A precise copy of the data is required, with every picture left out.
------
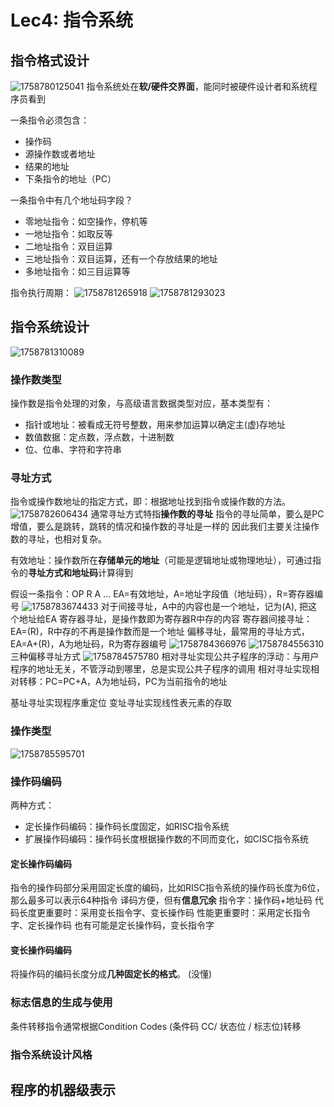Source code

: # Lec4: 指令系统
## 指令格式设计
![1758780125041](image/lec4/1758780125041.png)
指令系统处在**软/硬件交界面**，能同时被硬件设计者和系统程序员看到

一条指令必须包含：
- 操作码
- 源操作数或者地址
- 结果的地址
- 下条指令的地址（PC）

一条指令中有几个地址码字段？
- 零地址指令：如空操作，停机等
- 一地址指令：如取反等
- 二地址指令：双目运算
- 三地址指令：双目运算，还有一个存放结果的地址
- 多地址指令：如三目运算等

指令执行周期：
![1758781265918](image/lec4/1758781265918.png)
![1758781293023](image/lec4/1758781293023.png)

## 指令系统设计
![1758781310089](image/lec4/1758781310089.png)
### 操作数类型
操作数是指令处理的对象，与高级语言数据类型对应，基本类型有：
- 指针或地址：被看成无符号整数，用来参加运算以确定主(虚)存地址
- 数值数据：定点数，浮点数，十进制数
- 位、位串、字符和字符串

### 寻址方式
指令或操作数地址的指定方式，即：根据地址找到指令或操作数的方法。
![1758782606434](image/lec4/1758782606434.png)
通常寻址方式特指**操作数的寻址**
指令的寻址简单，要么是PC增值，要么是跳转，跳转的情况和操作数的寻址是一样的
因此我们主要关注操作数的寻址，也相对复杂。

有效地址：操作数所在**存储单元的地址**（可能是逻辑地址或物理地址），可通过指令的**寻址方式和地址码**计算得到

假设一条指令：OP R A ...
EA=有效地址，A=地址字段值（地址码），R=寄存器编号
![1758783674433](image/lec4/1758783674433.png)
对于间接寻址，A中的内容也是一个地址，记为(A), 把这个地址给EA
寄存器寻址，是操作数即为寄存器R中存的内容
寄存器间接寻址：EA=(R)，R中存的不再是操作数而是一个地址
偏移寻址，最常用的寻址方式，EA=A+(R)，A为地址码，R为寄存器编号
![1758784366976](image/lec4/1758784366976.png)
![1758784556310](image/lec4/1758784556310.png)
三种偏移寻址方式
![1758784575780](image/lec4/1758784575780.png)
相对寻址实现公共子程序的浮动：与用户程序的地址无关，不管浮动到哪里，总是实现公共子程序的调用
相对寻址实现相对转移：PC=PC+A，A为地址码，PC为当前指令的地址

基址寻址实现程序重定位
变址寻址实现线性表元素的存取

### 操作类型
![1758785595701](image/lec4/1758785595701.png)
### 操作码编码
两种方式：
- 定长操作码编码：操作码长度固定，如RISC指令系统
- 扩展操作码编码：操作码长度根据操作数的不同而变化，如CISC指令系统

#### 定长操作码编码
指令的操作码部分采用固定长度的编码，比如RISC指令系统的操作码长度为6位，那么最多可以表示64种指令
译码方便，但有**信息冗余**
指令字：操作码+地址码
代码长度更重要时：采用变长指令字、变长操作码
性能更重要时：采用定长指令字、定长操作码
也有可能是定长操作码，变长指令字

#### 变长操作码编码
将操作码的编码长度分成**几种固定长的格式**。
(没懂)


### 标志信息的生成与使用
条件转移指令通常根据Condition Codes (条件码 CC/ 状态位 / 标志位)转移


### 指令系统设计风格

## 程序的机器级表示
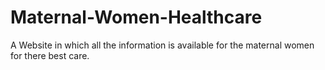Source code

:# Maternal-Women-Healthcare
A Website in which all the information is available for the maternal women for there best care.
------
▶ _REPLY_:
Source code

: # Lec4: 指令系统
## 指令格式设计
![1758780125041](image/lec4/1758780125041.png)
指令系统处在**软/硬件交界面**，能同时被硬件设计者和系统程序员看到

一条指令必须包含：
- 操作码
- 源操作数或者地址
- 结果的地址
- 下条指令的地址（PC）

一条指令中有几个地址码字段？
- 零地址指令：如空操作，停机等
- 一地址指令：如取反等
- 二地址指令：双目运算
- 三地址指令：双目运算，还有一个存放结果的地址
- 多地址指令：如三目运算等

指令执行周期：
![1758781265918](image/lec4/1758781265918.png)
![1758781293023](image/lec4/1758781293023.png)

## 指令系统设计
![1758781310089](image/lec4/1758781310089.png)
### 操作数类型
操作数是指令处理的对象，与高级语言数据类型对应，基本类型有：
- 指针或地址：被看成无符号整数，用来参加运算以确定主(虚)存地址
- 数值数据：定点数，浮点数，十进制数
- 位、位串、字符和字符串

### 寻址方式
指令或操作数地址的指定方式，即：根据地址找到指令或操作数的方法。
![1758782606434](image/lec4/1758782606434.png)
通常寻址方式特指**操作数的寻址**
指令的寻址简单，要么是PC增值，要么是跳转，跳转的情况和操作数的寻址是一样的
因此我们主要关注操作数的寻址，也相对复杂。

有效地址：操作数所在**存储单元的地址**（可能是逻辑地址或物理地址），可通过指令的**寻址方式和地址码**计算得到

假设一条指令：OP R A ...
EA=有效地址，A=地址字段值（地址码），R=寄存器编号
![1758783674433](image/lec4/1758783674433.png)
对于间接寻址，A中的内容也是一个地址，记为(A), 把这个地址给EA
寄存器寻址，是操作数即为寄存器R中存的内容
寄存器间接寻址：EA=(R)，R中存的不再是操作数而是一个地址
偏移寻址，最常用的寻址方式，EA=A+(R)，A为地址码，R为寄存器编号
![1758784366976](image/lec4/1758784366976.png)
![1758784556310](image/lec4/1758784556310.png)
三种偏移寻址方式
![1758784575780](image/lec4/1758784575780.png)
相对寻址实现公共子程序的浮动：与用户程序的地址无关，不管浮动到哪里，总是实现公共子程序的调用
相对寻址实现相对转移：PC=PC+A，A为地址码，PC为当前指令的地址

基址寻址实现程序重定位
变址寻址实现线性表元素的存取

### 操作类型
![1758785595701](image/lec4/1758785595701.png)
### 操作码编码
两种方式：
- 定长操作码编码：操作码长度固定，如RISC指令系统
- 扩展操作码编码：操作码长度根据操作数的不同而变化，如CISC指令系统

#### 定长操作码编码
指令的操作码部分采用固定长度的编码，比如RISC指令系统的操作码长度为6位，那么最多可以表示64种指令
译码方便，但有**信息冗余**
指令字：操作码+地址码
代码长度更重要时：采用变长指令字、变长操作码
性能更重要时：采用定长指令字、定长操作码
也有可能是定长操作码，变长指令字

#### 变长操作码编码
将操作码的编码长度分成**几种固定长的格式**。
(没懂)


### 标志信息的生成与使用
条件转移指令通常根据Condition Codes (条件码 CC/ 状态位 / 标志位)转移


### 指令系统设计风格

## 程序的机器级表示
Source code

:# Maternal-Women-Healthcare
A Website in which all the information is available for the maternal women for there best care.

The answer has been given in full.